Tras el entierro del menor de cuatro años, el progenitor expresó su dolor y cuestionó el accionar judicial y de los organismos intervinientes en los meses previos a la tragedia.
Luego del sepelio del niño de 4 años en Comodoro Rivadavia, provincia de Chubut, su padre se dirigió a la prensa para expresar un reclamo de justicia. En sus declaraciones, responsabilizó al entorno donde se encontraba el menor y cuestionó las decisiones judiciales previas al trágico desenlace.
«Me lo mató», afirmó en referencia a la madre del niño, sosteniendo que había advertido en reiteradas oportunidades sobre situaciones de riesgo. «Yo pedí por mi hijo en vida y nadie me escuchó. Hoy me lo entregaron muerto», expresó visiblemente conmovido.
El hombre también apuntó contra funcionarios judiciales y organismos intervinientes, a quienes acusó de no haber considerado sus denuncias.
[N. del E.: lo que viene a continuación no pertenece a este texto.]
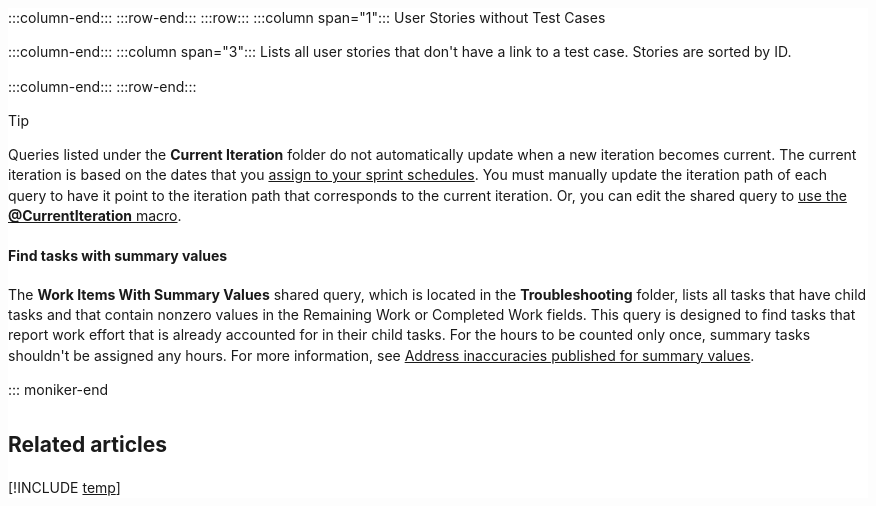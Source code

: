    :::column-end:::
:::row-end:::
:::row:::
   :::column span="1":::
   User Stories without Test Cases

   :::column-end:::
   :::column span="3":::
   Lists all user stories that don't have a link to a test case. Stories are sorted by ID.

   :::column-end:::
:::row-end:::
  
> [!TIP]
> Queries listed under the **Current Iteration** folder do not automatically update when a new iteration becomes current. The current iteration is based on the dates that you [assign to your sprint schedules](../../sprints/define-sprints.md). You must manually update the iteration path of each query to have it point to the iteration path that corresponds to the current iteration. Or, you can edit the shared query to [use the **@CurrentIteration** macro](../../queries/query-by-date-or-current-iteration.md).  

#### Find tasks with summary values

The **Work Items With Summary Values** shared query, which is located in the **Troubleshooting** folder, lists all tasks that have child tasks and that contain nonzero values in the Remaining Work or Completed Work fields. This query is designed to find tasks that report work effort that is already accounted for in their child tasks. For the hours to be counted only once, summary tasks shouldn't be assigned any hours. For more information, see [Address inaccuracies published for summary values](../../../report/sql-reports/address-inaccuracies-published-for-summary-values.md).

::: moniker-end
## Related articles

[!INCLUDE [temp](../../includes/create-team-project-links.md)]  
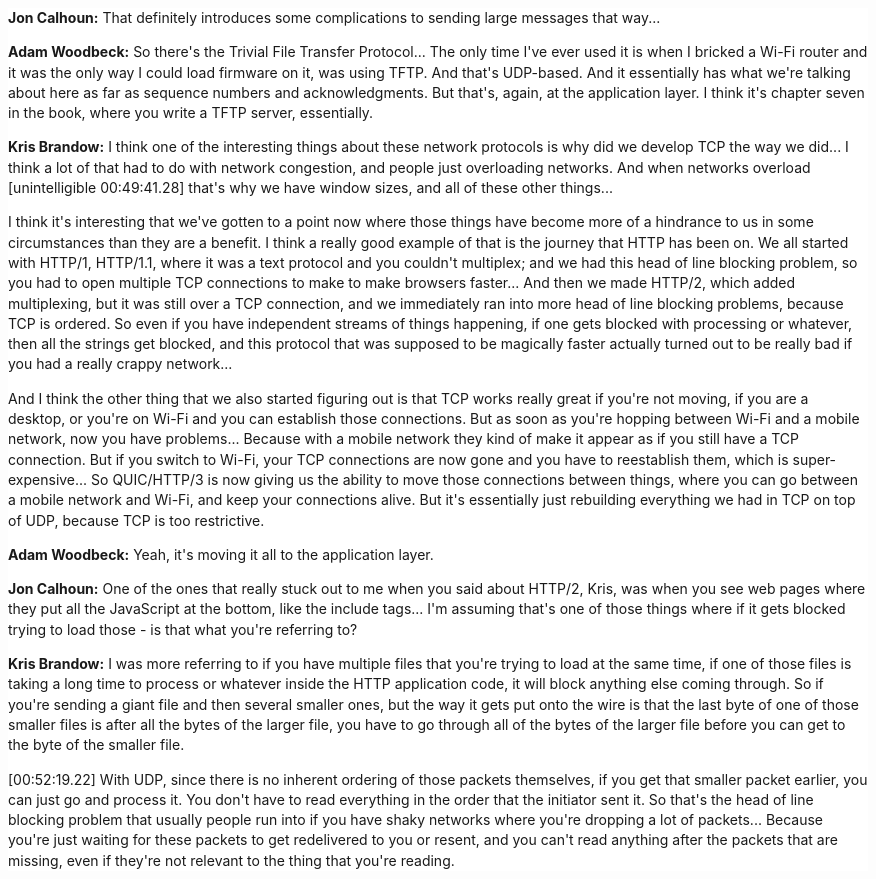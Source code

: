 **Jon Calhoun:** That definitely introduces some complications to sending large messages that way...

**Adam Woodbeck:** So there's the Trivial File Transfer Protocol... The only time I've ever used it is when I bricked a Wi-Fi router and it was the only way I could load firmware on it, was using TFTP. And that's UDP-based. And it essentially has what we're talking about here as far as sequence numbers and acknowledgments. But that's, again, at the application layer. I think it's chapter seven in the book, where you write a TFTP server, essentially.

**Kris Brandow:** I think one of the interesting things about these network protocols is why did we develop TCP the way we did... I think a lot of that had to do with network congestion, and people just overloading networks. And when networks overload \[unintelligible 00:49:41.28\] that's why we have window sizes, and all of these other things...

I think it's interesting that we've gotten to a point now where those things have become more of a hindrance to us in some circumstances than they are a benefit. I think a really good example of that is the journey that HTTP has been on. We all started with HTTP/1, HTTP/1.1, where it was a text protocol and you couldn't multiplex; and we had this head of line blocking problem, so you had to open multiple TCP connections to make to make browsers faster... And then we made HTTP/2, which added multiplexing, but it was still over a TCP connection, and we immediately ran into more head of line blocking problems, because TCP is ordered. So even if you have independent streams of things happening, if one gets blocked with processing or whatever, then all the strings get blocked, and this protocol that was supposed to be magically faster actually turned out to be really bad if you had a really crappy network...

And I think the other thing that we also started figuring out is that TCP works really great if you're not moving, if you are a desktop, or you're on Wi-Fi and you can establish those connections. But as soon as you're hopping between Wi-Fi and a mobile network, now you have problems... Because with a mobile network they kind of make it appear as if you still have a TCP connection. But if you switch to Wi-Fi, your TCP connections are now gone and you have to reestablish them, which is super-expensive... So QUIC/HTTP/3 is now giving us the ability to move those connections between things, where you can go between a mobile network and Wi-Fi, and keep your connections alive. But it's essentially just rebuilding everything we had in TCP on top of UDP, because TCP is too restrictive.

**Adam Woodbeck:** Yeah, it's moving it all to the application layer.

**Jon Calhoun:** One of the ones that really stuck out to me when you said about HTTP/2, Kris, was when you see web pages where they put all the JavaScript at the bottom, like the include tags... I'm assuming that's one of those things where if it gets blocked trying to load those - is that what you're referring to?

**Kris Brandow:** I was more referring to if you have multiple files that you're trying to load at the same time, if one of those files is taking a long time to process or whatever inside the HTTP application code, it will block anything else coming through. So if you're sending a giant file and then several smaller ones, but the way it gets put onto the wire is that the last byte of one of those smaller files is after all the bytes of the larger file, you have to go through all of the bytes of the larger file before you can get to the byte of the smaller file.

\[00:52:19.22\] With UDP, since there is no inherent ordering of those packets themselves, if you get that smaller packet earlier, you can just go and process it. You don't have to read everything in the order that the initiator sent it. So that's the head of line blocking problem that usually people run into if you have shaky networks where you're dropping a lot of packets... Because you're just waiting for these packets to get redelivered to you or resent, and you can't read anything after the packets that are missing, even if they're not relevant to the thing that you're reading.
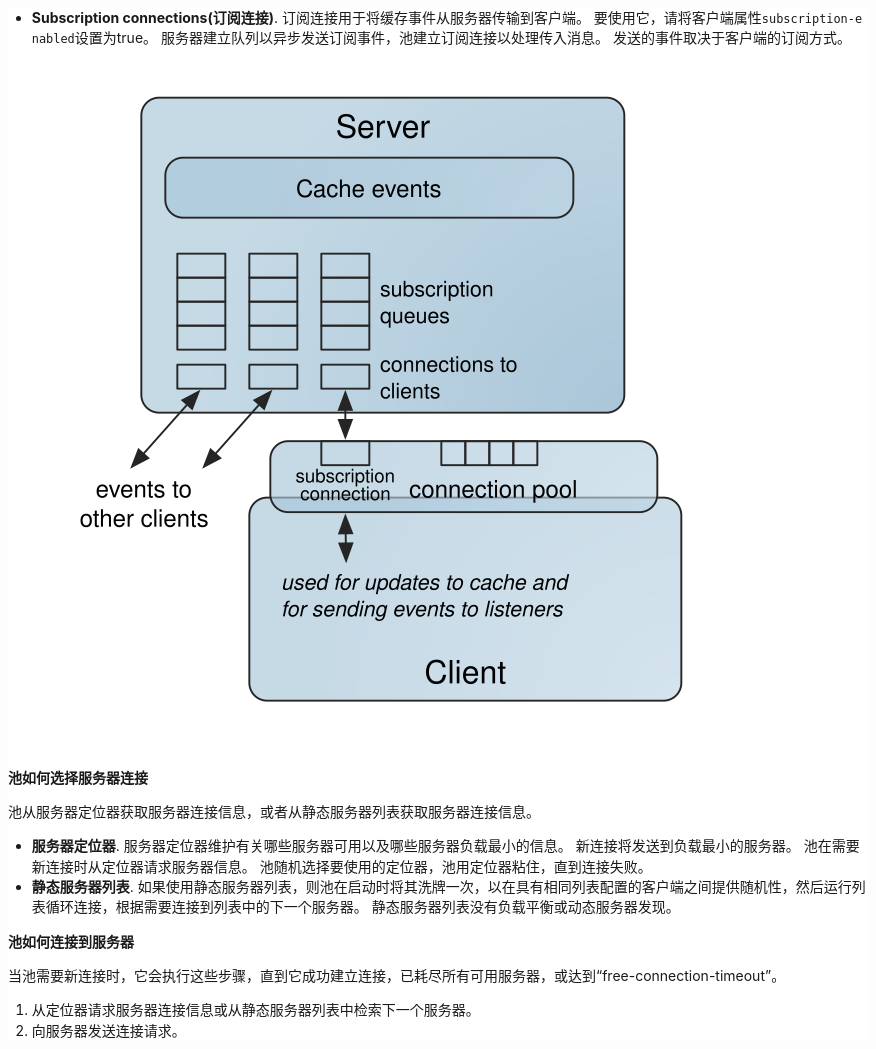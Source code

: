- **Subscription connections(订阅连接)**. 订阅连接用于将缓存事件从服务器传输到客户端。 要使用它，请将客户端属性`subscription-enabled`设置为true。 服务器建立队列以异步发送订阅事件，池建立订阅连接以处理传入消息。 发送的事件取决于客户端的订阅方式。

  ![img](assets/cs_subscriptions.svg)

**池如何选择服务器连接**

池从服务器定位器获取服务器连接信息，或者从静态服务器列表获取服务器连接信息。

- **服务器定位器**. 服务器定位器维护有关哪些服务器可用以及哪些服务器负载最小的信息。 新连接将发送到负载最小的服务器。 池在需要新连接时从定位器请求服务器信息。 池随机选择要使用的定位器，池用定位器粘住，直到连接失败。
- **静态服务器列表**. 如果使用静态服务器列表，则池在启动时将其洗牌一次，以在具有相同列表配置的客户端之间提供随机性，然后运行列表循环连接，根据需要连接到列表中的下一个服务器。 静态服务器列表没有负载平衡或动态服务器发现。

**池如何连接到服务器**

当池需要新连接时，它会执行这些步骤，直到它成功建立连接，已耗尽所有可用服务器，或达到“free-connection-timeout”。

1. 从定位器请求服务器连接信息或从静态服务器列表中检索下一个服务器。
2. 向服务器发送连接请求。
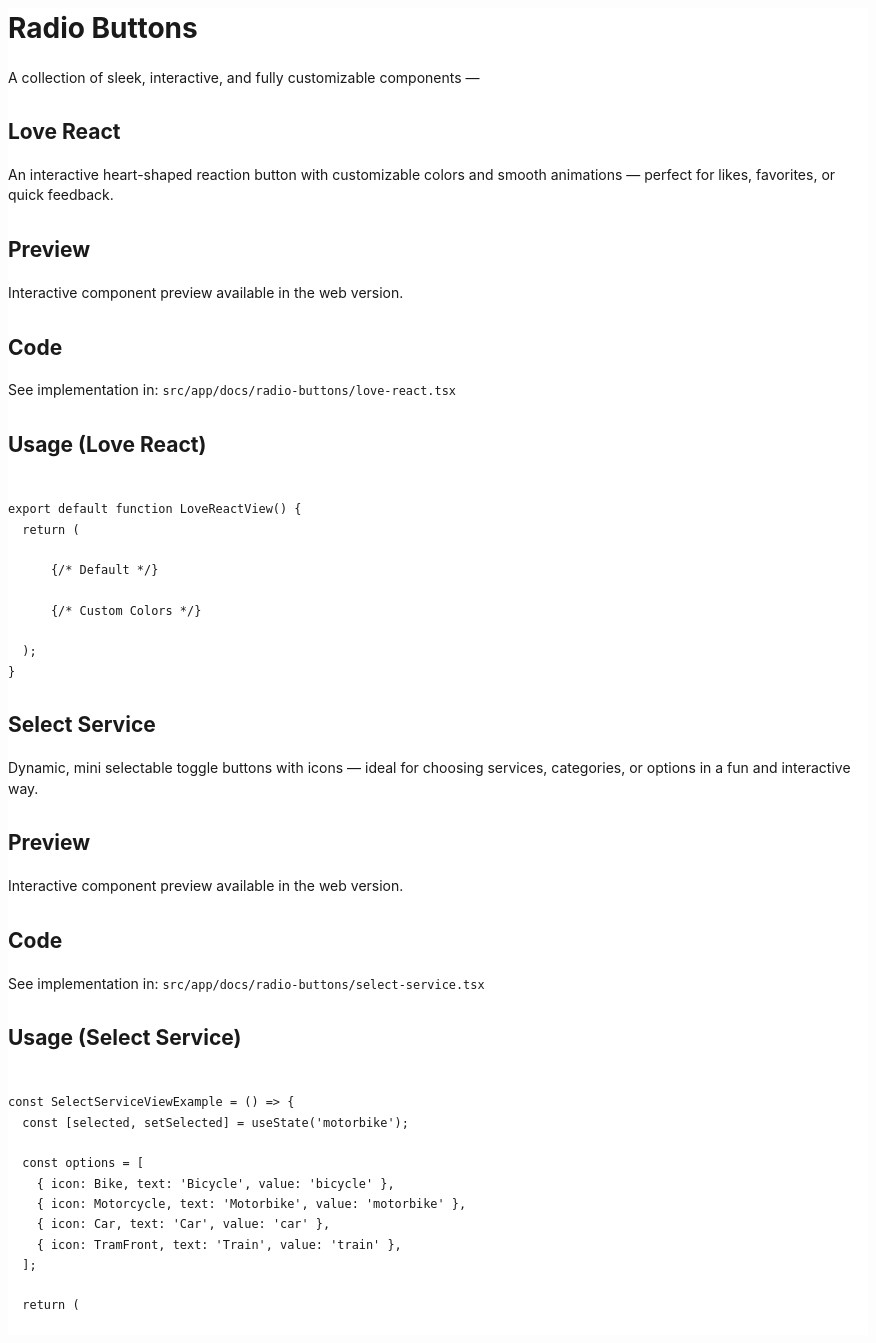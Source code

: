 # Radio Buttons

A collection of sleek, interactive, and fully customizable components — 

## Love React

An interactive heart-shaped reaction button with customizable colors and smooth animations — perfect for likes, favorites, or quick feedback.

## Preview

Interactive component preview available in the web version.

## Code

See implementation in: `src/app/docs/radio-buttons/love-react.tsx`

## Usage (Love React)

```tsx

export default function LoveReactView() {
  return (
    
      {/* Default */}

      {/* Custom Colors */}

  );
}
```

## Select Service

Dynamic, mini selectable toggle buttons with icons — ideal for choosing services, categories, or options in a fun and interactive way.

## Preview

Interactive component preview available in the web version.

## Code

See implementation in: `src/app/docs/radio-buttons/select-service.tsx`

## Usage (Select Service)

```tsx

const SelectServiceViewExample = () => {
  const [selected, setSelected] = useState('motorbike');

  const options = [
    { icon: Bike, text: 'Bicycle', value: 'bicycle' },
    { icon: Motorcycle, text: 'Motorbike', value: 'motorbike' },
    { icon: Car, text: 'Car', value: 'car' },
    { icon: TramFront, text: 'Train', value: 'train' },
  ];

  return (
    
```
Según indicó, había presentado pruebas y advertencias sobre el contexto del menor sin obtener respuestas, y cuestionó las decisiones que derivaron en que el niño quedara bajo el cuidado de su madre.
«Mi hijo estaba sano, no tenía ningún problema de salud. Esto no fue una muerte natural», sostuvo, al tiempo que pidió una investigación exhaustiva. Durante el sepelio, familiares y allegados remarcaron la ausencia de la madre del niño, lo que generó mayor indignación en el entorno cercano. En medio del dolor, exigieron que se determinen responsabilidades y que el caso no quede impune.